On the limits of minimalism. Tufte's redesigns have been praised for forty years but also criticized as too austere. Where do you think the limit is? What kinds of charts benefit most from aggressive decluttering, and what kinds benefit from some retained embellishment? How do you decide?
On the role of 3D effects. The original chart used 3D bars, which the redesign flattened. 3D effects are still common in business intelligence tools and corporate slide templates. Why do you think 3D effects persist despite the evidence against them? What would it take to eliminate them from everyday practice?
On the "free improvement" of reordering. Tufte's grouping of hospitals by performance added no ink but made the finding visible. Think about a chart you have made. Could you reorder the categories (alphabetical, by value, by some other meaningful grouping) to make the finding more visible without changing the chart type or adding ink?
On direct labeling vs. legends. The redesign eliminated the legend box in favor of direct labeling. When is this the right move, and when does a legend still make sense? How many categories is too many for direct labeling?
On the difference between clean design and good analysis. Tufte's redesign made the chart more readable without making the underlying analysis more rigorous. Is there a risk that clean-looking charts give a false impression of analytical rigor? How should you, as a chart maker, balance the craft of presentation with the discipline of analysis?
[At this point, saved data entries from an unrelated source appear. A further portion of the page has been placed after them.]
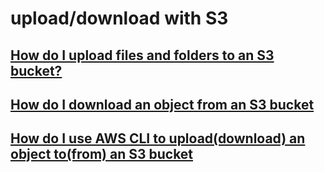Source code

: # upload/download with S3

## [How do I upload files and folders to an S3 bucket?](https://docs.aws.amazon.com/AmazonS3/latest/user-guide/upload-objects.html) <a id="upload-objects"></a>

## [How do I download an object from an S3 bucket](https://docs.aws.amazon.com/AmazonS3/latest/user-guide/download-objects.html) <a id="download-objects"></a>

## [How do I use AWS CLI to upload\(download\) an object to\(from\) an S3 bucket](https://docs.aws.amazon.com/cli/latest/userguide/cli-services-s3.html) <a id="download-objects"></a>

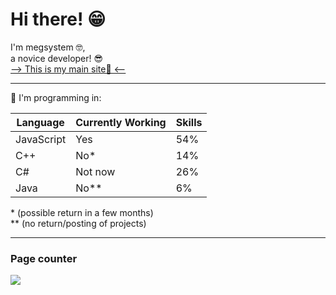 # Hi there! 😁

I'm megsystem 🤓, 
<br>a novice developer! 😎
<br>[--> This is my main site🔰 <--](https://giovannigiannone.now.sh/)

---
📝 I'm programming in:

Language | Currently Working | Skills
--- | --- | ---
JavaScript | Yes | 54%
C++ | No* | 14%
C# | Not now | 26%
Java | No** | 6%

\* (possible return in a few months)
<br>
** (no return/posting of projects)

---

### Page counter
<img src="https://profile-counter.glitch.me/megsystem/count.svg" />

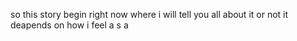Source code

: so this story begin right now where i will tell you all about it or not it deapends on how i feel a s a   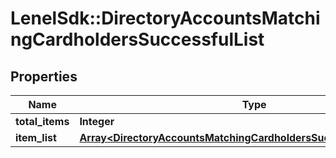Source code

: # LenelSdk::DirectoryAccountsMatchingCardholdersSuccessfulList

## Properties
Name | Type | Description | Notes
------------ | ------------- | ------------- | -------------
**total_items** | **Integer** |  | [optional] 
**item_list** | [**Array&lt;DirectoryAccountsMatchingCardholdersSuccessfulListItemList&gt;**](DirectoryAccountsMatchingCardholdersSuccessfulListItemList.md) |  | [optional] 

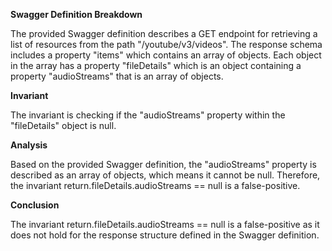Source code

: **Swagger Definition Breakdown**

The provided Swagger definition describes a GET endpoint for retrieving a list of resources from the path "/youtube/v3/videos". The response schema includes a property "items" which contains an array of objects. Each object in the array has a property "fileDetails" which is an object containing a property "audioStreams" that is an array of objects.

**Invariant**

The invariant is checking if the "audioStreams" property within the "fileDetails" object is null.

**Analysis**

Based on the provided Swagger definition, the "audioStreams" property is described as an array of objects, which means it cannot be null. Therefore, the invariant return.fileDetails.audioStreams == null is a false-positive.

**Conclusion**

The invariant return.fileDetails.audioStreams == null is a false-positive as it does not hold for the response structure defined in the Swagger definition.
On your own default charts. Think about the default charts your plotting tool produces. How many of the chart-junk categories are represented in those defaults? What would be the most valuable change to your personal defaults (rcParams, theme, style file) to make every chart you produce closer to the Tufte redesign by default?

Tufte's hospital mortality redesign is a single example of a general practice. The general practice — look at a chart, identify chart-junk, apply the declutter procedure, produce a cleaner version — is the craft this chapter has been teaching. Tufte was exceptionally disciplined about it, which is why his redesigns became canonical. The discipline is available to you. The tools are in this chapter. The only thing left is practice.